Ketika saya tiba di Haiti, saya lebih dari sedikit skeptis. Saya telah mendengar cerita tentang LSM yang datang ke sini dan melakukan sedikit yang berharga untuk membantu, sambil menikmati keuntungan yang dihasilkan dengan menjalankan kampanye iklan yang menggambarkan kemiskinan. Tapi sepertinya Un Techo benar-benar memperbaiki keadaan - “Setiap rumah seperti komitmen,” kata Alejandro, salah satu direktur, kepada saya. Ini hanya permulaan. Setelah kami pergi, sukarelawan Un Techo lainnya tetap menerapkan Tahap 2: program inklusi sosial yang akan membantu masyarakat keluar dari kemiskinan.”Un Techo secara teratur mengadakan pembangunan di seluruh Amerika Latin. Jika Anda ingin menyaksikan sendiri situasinya, atau jika Anda hanya tertarik mempelajari dampak positif yang dapat ditimbulkan sebuah LSM terhadap suatu komunitas, maka Anda sebaiknya mempertimbangkan untuk mengunjungi Un Techo para mi País.
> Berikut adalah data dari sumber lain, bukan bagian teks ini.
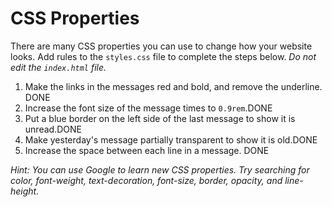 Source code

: # CSS Properties

There are many CSS properties you can use to change how your website looks. Add rules to the `styles.css` file to complete the steps below. _Do not edit the `index.html` file._

1. Make the links in the messages red and bold, and remove the underline. DONE
2. Increase the font size of the message times to `0.9rem`.DONE
3. Put a blue border on the left side of the last message to show it is unread.DONE
4. Make yesterday's message partially transparent to show it is old.DONE
5. Increase the space between each line in a message. DONE

_Hint: You can use Google to learn new CSS properties. Try searching for color, font-weight, text-decoration, font-size, border, opacity, and line-height._
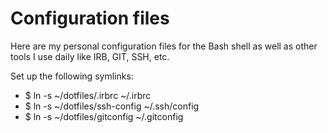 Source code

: # Configuration files

Here are my personal configuration files for the Bash shell
as well as other tools I use daily like IRB, GIT, SSH, etc.

Set up the following symlinks:

* $ ln -s ~/dotfiles/.irbrc ~/.irbrc 
* $ ln -s ~/dotfiles/ssh-config ~/.ssh/config 
* $ ln -s ~/dotfiles/gitconfig ~/.gitconfig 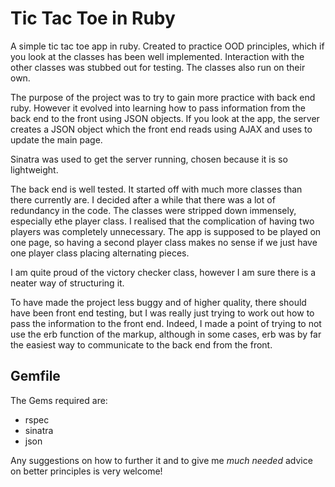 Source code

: # Tic Tac Toe in Ruby
A simple tic tac toe app in ruby. Created to practice OOD principles, which if you look at the classes has been well implemented. Interaction with the other classes was stubbed out for testing. The classes also run on their own.

The purpose of the project was to try to gain more practice with back end ruby. However it evolved into learning how to pass information from the back end to the front using JSON objects. If you look at the app, the server creates a JSON object which the front end reads using AJAX and uses to update the main page.

Sinatra was used to get the server running, chosen because it is so lightweight.

The back end is well tested. It started off with much more classes than there currently are. I decided after a while that there was a lot of redundancy in the code. The classes were stripped down immensely, especially ethe player class. I realised that the complication of having two players was completely unnecessary. The app is supposed to be played on one page, so having a second player class makes no sense if we just have one player class placing alternating pieces.

I am quite proud of the victory checker class, however I am sure there is a neater way of structuring it.

To have made the project less buggy and of higher quality, there should have been front end testing, but I was really just trying to work out how to pass the information to the front end. Indeed, I made a point of trying to not use the erb function of the markup, although in some cases, erb was by far the easiest way to communicate to the back end from the front.

## Gemfile
The Gems required are: 
- rspec
- sinatra
- json

Any suggestions on how to further it and to give me *much needed* advice on better principles is very welcome!
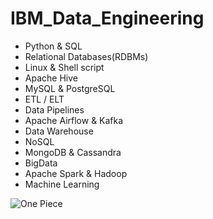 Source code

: # IBM_Data_Engineering
- Python & SQL
- Relational Databases(RDBMs)
- Linux & Shell script
- Apache Hive
- MySQL & PostgreSQL
- ETL / ELT
- Data Pipelines
- Apache Airflow & Kafka
- Data Warehouse
- NoSQL
- MongoDB & Cassandra
- BigData
- Apache Spark & Hadoop
- Machine Learning

![One Piece](https://wallpapers-clan.com/wp-content/uploads/2024/06/one-piece-franky-mighty-summer-warrior-desktop-wallpaper-preview.jpg)
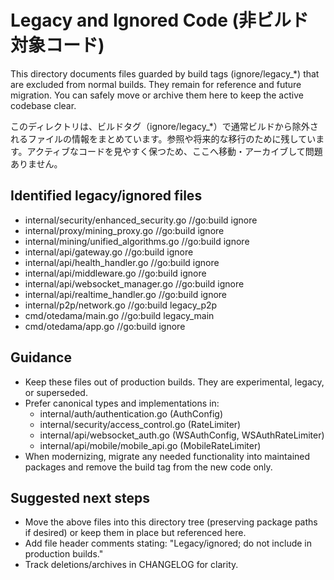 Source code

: # Legacy and Ignored Code (非ビルド対象コード)

This directory documents files guarded by build tags (ignore/legacy_*) that are excluded from normal builds. They remain for reference and future migration. You can safely move or archive them here to keep the active codebase clear.

このディレクトリは、ビルドタグ（ignore/legacy_*）で通常ビルドから除外されるファイルの情報をまとめています。参照や将来的な移行のために残しています。アクティブなコードを見やすく保つため、ここへ移動・アーカイブして問題ありません。

## Identified legacy/ignored files

- internal/security/enhanced_security.go  //go:build ignore
- internal/proxy/mining_proxy.go          //go:build ignore
- internal/mining/unified_algorithms.go   //go:build ignore
- internal/api/gateway.go                 //go:build ignore
- internal/api/health_handler.go          //go:build ignore
- internal/api/middleware.go              //go:build ignore
- internal/api/websocket_manager.go       //go:build ignore
- internal/api/realtime_handler.go        //go:build ignore
- internal/p2p/network.go                 //go:build legacy_p2p
- cmd/otedama/main.go                     //go:build legacy_main
- cmd/otedama/app.go                      //go:build ignore

## Guidance

- Keep these files out of production builds. They are experimental, legacy, or superseded.
- Prefer canonical types and implementations in:
  - internal/auth/authentication.go (AuthConfig)
  - internal/security/access_control.go (RateLimiter)
  - internal/api/websocket_auth.go (WSAuthConfig, WSAuthRateLimiter)
  - internal/api/mobile/mobile_api.go (MobileRateLimiter)
- When modernizing, migrate any needed functionality into maintained packages and remove the build tag from the new code only.

## Suggested next steps

- Move the above files into this directory tree (preserving package paths if desired) or keep them in place but referenced here.
- Add file header comments stating: "Legacy/ignored; do not include in production builds."
- Track deletions/archives in CHANGELOG for clarity.
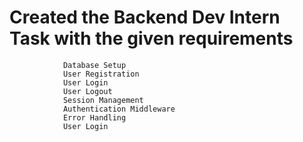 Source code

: # Created the Backend Dev Intern Task with the given requirements
                Database Setup
                User Registration
                User Login 
                User Logout 
                Session Management 
                Authentication Middleware 
                Error Handling 
                User Login
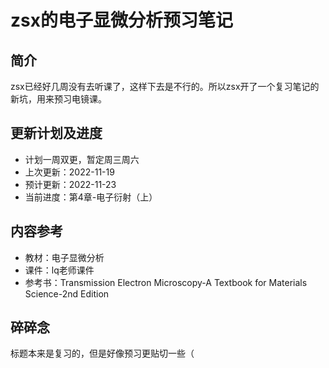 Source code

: # zsx的电子显微分析预习笔记

## 简介

zsx已经好几周没有去听课了，这样下去是不行的。所以zsx开了一个复习笔记的新坑，用来预习电镜课。

## 更新计划及进度

* 计划一周双更，暂定周三周六
* 上次更新：2022-11-19
* 预计更新：2022-11-23
* 当前进度：第4章-电子衍射（上）

## 内容参考

- 教材：电子显微分析
- 课件：lq老师课件
- 参考书：Transmission Electron Microscopy-A Textbook for Materials Science-2nd Edition

## 碎碎念

标题本来是复习的，但是好像预习更贴切一些（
Waktu kita di sini bukan tentang membangun rumah; ini adalah tentang berbagi kenyataan bahwa orang-orang di sini hidup setiap hari - kemiskinan ekstrem, nol akses ke sumber daya dasar seperti listrik atau air mengalir, sedikit harapan untuk mencari pekerjaan, dan tidak ada cara untuk mengetahui kapan atau apakah segala sesuatu mulai membaik.

Mungkin bagian terburuknya adalah bahwa banyak di antara kita tampaknya telah melupakan Haiti. Setelah laporan media awal memudar, Haiti pun memudar dari benak kami. Namun perjuangan panjang terus berlanjut. Saya sering mendapati diri saya bertanya-tanya bagaimana mungkin ada perbedaan yang begitu mencolok antara tempat ini dan negara saya sendiri, keduanya hanya berjarak beberapa ratus mil dari satu sama lain.